Victory for Roy’s band of super troupers

For a team thrown together in one training session, by a manager thrown into the job only six weeks earlier, there was always a danger this could be a chaotic European Championship encounter. But Roy Hodgson should be extremely satisfied with a first competitive win against Sweden in England’s history and one that leaves them needing only a draw against Ukraine in Donetsk on Tuesday to progress to the quarter-finals.
For a start, the changes he made to his team, both in the side he selected to start and the substitution he made in response to seeing Sweden suddenly surge into a 2-1 lead, were inspired. Only in the training session on the eve of this astonishing contest did Andy Carroll and Danny Welbeck join forces in the England attack, and Carroll responded to his selection by scoring with a thumping first-half header. It came after 23 minutes, in Carroll’s 24th minute of competitive international football, and it proved in one glorious leap into the air that Hodgson was right to replace Alex Oxlade-Chamberlain with a player who could expose Sweden’s vulnerability to headers.
But a manager also earns his money when the pressure is really on and Hodgson’s decision to send on Theo Walcott as a replacement for James Milner paid off beautifully too. It was a game changer, Walcott equalising within five minutes of Sweden’s second goal with a stunning swerving strike before providing the cross that Welbeck converted with a finish of such sublime quality it bordered on genius; a back-heeled volley that he executed at speed and on the turn. It was a brilliant 78th minute winner. Hodgson will still have his issues. Not least with what amounted to a disastrous spell for England in the first 15 minutes after the break; what looked like a loss of defensive concentration and a loss of fluency and finesse that was also costly after scoring against France on Monday. England had ended the first half looking so, so composed. They were ahead and in control, perhaps not playing the most beautiful football but football that worked for them.

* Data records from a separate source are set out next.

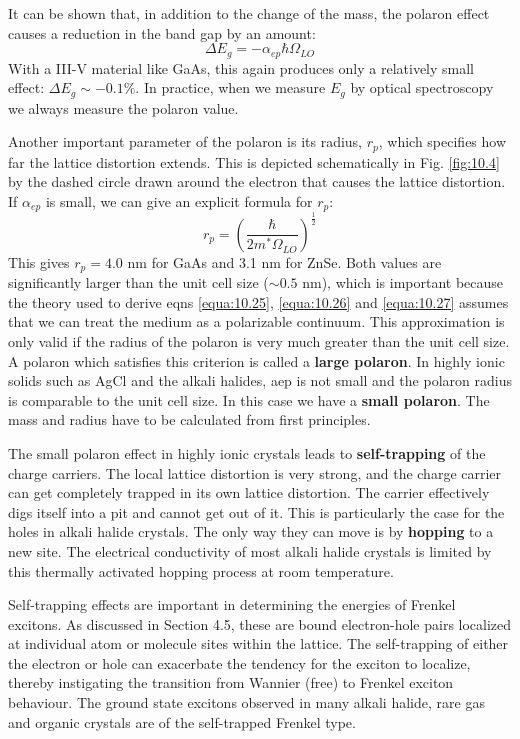 \documentclass[12pt]{book}
\begin{document}
It can be shown that, in addition to the change of the mass, the polaron effect causes a reduction in the band gap by an amount:
\begin{equation}\label{equa:10.26}
  \Delta E_g=-\alpha_{ep}\hbar\Omega_{LO}
\end{equation}
With a III-V material like GaAs, this again produces only a relatively small effect: $\Delta E_g\sim-0.1\%$. In practice, when we measure $E_g$ by optical spectroscopy we always measure the polaron value.

Another important parameter of the polaron is its radius, $r_p$, which specifies how far the lattice distortion extends. This is depicted schematically in Fig. \ref{fig:10.4} by the dashed circle drawn around the electron that causes the lattice distortion. If $\alpha_{ep}$ is small, we can give an explicit formula for $r_p$:
\begin{equation}\label{equa:10.27}
  r_p=\left(\frac{\hbar}{2m^*\Omega_{LO}}\right)^{\frac{1}{2}}
\end{equation}
This gives $r_p = 4.0$ nm for GaAs and 3.1 nm for ZnSe. Both values are significantly larger than the unit cell size ($\sim0.5$ nm), which is important because the theory used to derive eqns \ref{equa:10.25}, \ref{equa:10.26} and \ref{equa:10.27} assumes that we can treat the medium as a polarizable continuum. This approximation is only valid if the radius of the polaron is very much greater than the unit cell size. A polaron which satisfies this criterion is called a \textbf{large polaron}. In highly ionic solids such as AgCl and the alkali halides, aep is not small and the polaron radius is comparable to the unit cell size. In this case we have a \textbf{small polaron}. The mass and radius have to be calculated from first principles.

The small polaron effect in highly ionic crystals leads to \textbf{self-trapping} of the charge carriers. The local lattice distortion is very strong, and the charge carrier can get completely trapped in its own lattice distortion. The carrier effectively digs itself into a pit and cannot get out of it. This is particularly the case for the holes in alkali halide crystals. The only way they can move is by \textbf{hopping} to a new site. The electrical conductivity of most alkali halide crystals is limited by this thermally activated hopping process at room temperature.

Self-trapping effects are important in determining the energies of Frenkel excitons. As discussed in Section 4.5, these are bound electron-hole pairs localized at individual atom or molecule sites within the lattice. The self-trapping of either the electron or hole can exacerbate the tendency for the exciton to localize, thereby instigating the transition from Wannier (free) to Frenkel exciton behaviour. The ground state excitons observed in many alkali halide, rare gas and organic crystals are of the self-trapped Frenkel type.
\end{document}
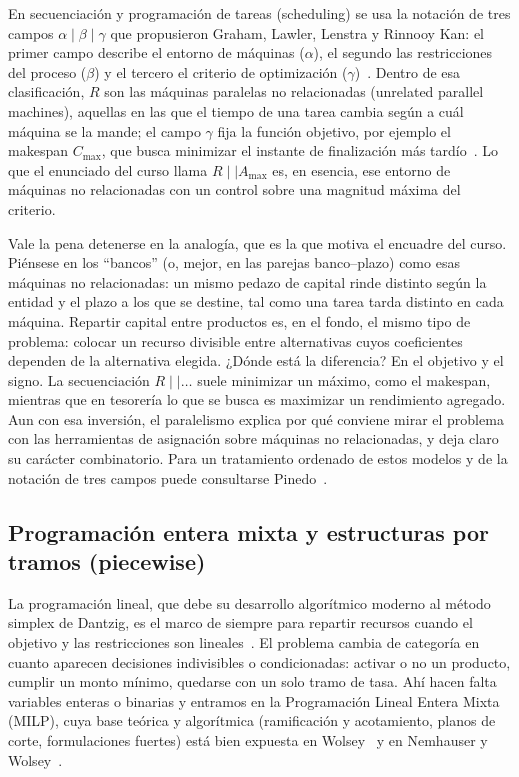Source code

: \documentclass[11pt,a4paper]{article}
\begin{document}
En secuenciación y programación de tareas (scheduling) se usa la notación de tres campos
$\alpha \mid \beta \mid \gamma$ que propusieron Graham, Lawler, Lenstra y Rinnooy Kan: el
primer campo describe el entorno de máquinas ($\alpha$), el segundo las restricciones del
proceso ($\beta$) y el tercero el criterio de optimización ($\gamma$)~\citep{graham1979}. Dentro de esa
clasificación, $R$ son las máquinas paralelas no relacionadas (unrelated parallel machines),
aquellas en las que el tiempo de una tarea cambia según a cuál máquina se la mande; el campo
$\gamma$ fija la función objetivo, por ejemplo el makespan $C_{\max}$, que busca minimizar el
instante de finalización más tardío~\citep{pinedo2016}. Lo que el enunciado del curso llama $R \mid\mid
A_{\max}$ es, en esencia, ese entorno de máquinas no relacionadas con un control sobre una
magnitud máxima del criterio.

Vale la pena detenerse en la analogía, que es la que motiva el encuadre del curso. Piénsese
en los ``bancos'' (o, mejor, en las parejas banco--plazo) como esas máquinas no relacionadas:
un mismo pedazo de capital rinde distinto según la entidad y el plazo a los que se destine, tal
como una tarea tarda distinto en cada máquina. Repartir capital entre productos es, en el
fondo, el mismo tipo de problema: colocar un recurso divisible entre alternativas cuyos
coeficientes dependen de la alternativa elegida. ¿Dónde está la diferencia? En el objetivo y el
signo. La secuenciación $R \mid\mid \ldots$ suele minimizar un máximo, como el makespan,
mientras que en tesorería lo que se busca es maximizar un rendimiento agregado. Aun con esa
inversión, el paralelismo explica por qué conviene mirar el problema con las herramientas de
asignación sobre máquinas no relacionadas, y deja claro su carácter combinatorio. Para un
tratamiento ordenado de estos modelos y de la notación de tres campos puede consultarse
Pinedo~\citep{pinedo2016}.

\subsection{Programación entera mixta y estructuras por tramos (piecewise)}

La programación lineal, que debe su desarrollo algorítmico moderno al método simplex de
Dantzig, es el marco de siempre para repartir recursos cuando el objetivo y las restricciones
son lineales~\citep{dantzig1963}. El problema cambia de categoría en cuanto aparecen decisiones indivisibles o
condicionadas: activar o no un producto, cumplir un monto mínimo, quedarse con un solo tramo de
tasa. Ahí hacen falta variables enteras o binarias y entramos en la Programación Lineal Entera
Mixta (MILP), cuya base teórica y algorítmica (ramificación y acotamiento, planos de corte,
formulaciones fuertes) está bien expuesta en Wolsey~\citep{wolsey1998} y en Nemhauser y Wolsey~\citep{nemhauser1988}.
\end{document}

They were passing the ball well, retaining possession. Against France they managed just one effort on target from only 35 per cent of the possession. After 45 minutes here they had produced three shots on target having enjoyed 55 per cent of the ball. The sight of Steven Gerrard giving England’s players a brief pep talk shortly before emerging from the tunnel for the second half gave the impression they were full of confidence.
But two soft goals, both conceded from set-pieces and scored by 34-year-old Olof Mellberg, and Hodgson was suddenly experiencing how uncomfortable life can be for an England manager at these tournaments. What then followed again reflected well on Hodgson, however. If he has managed to instil anything into these players since succeeding Fabio Capello, it is a resilience and a determination that once again came to the fore.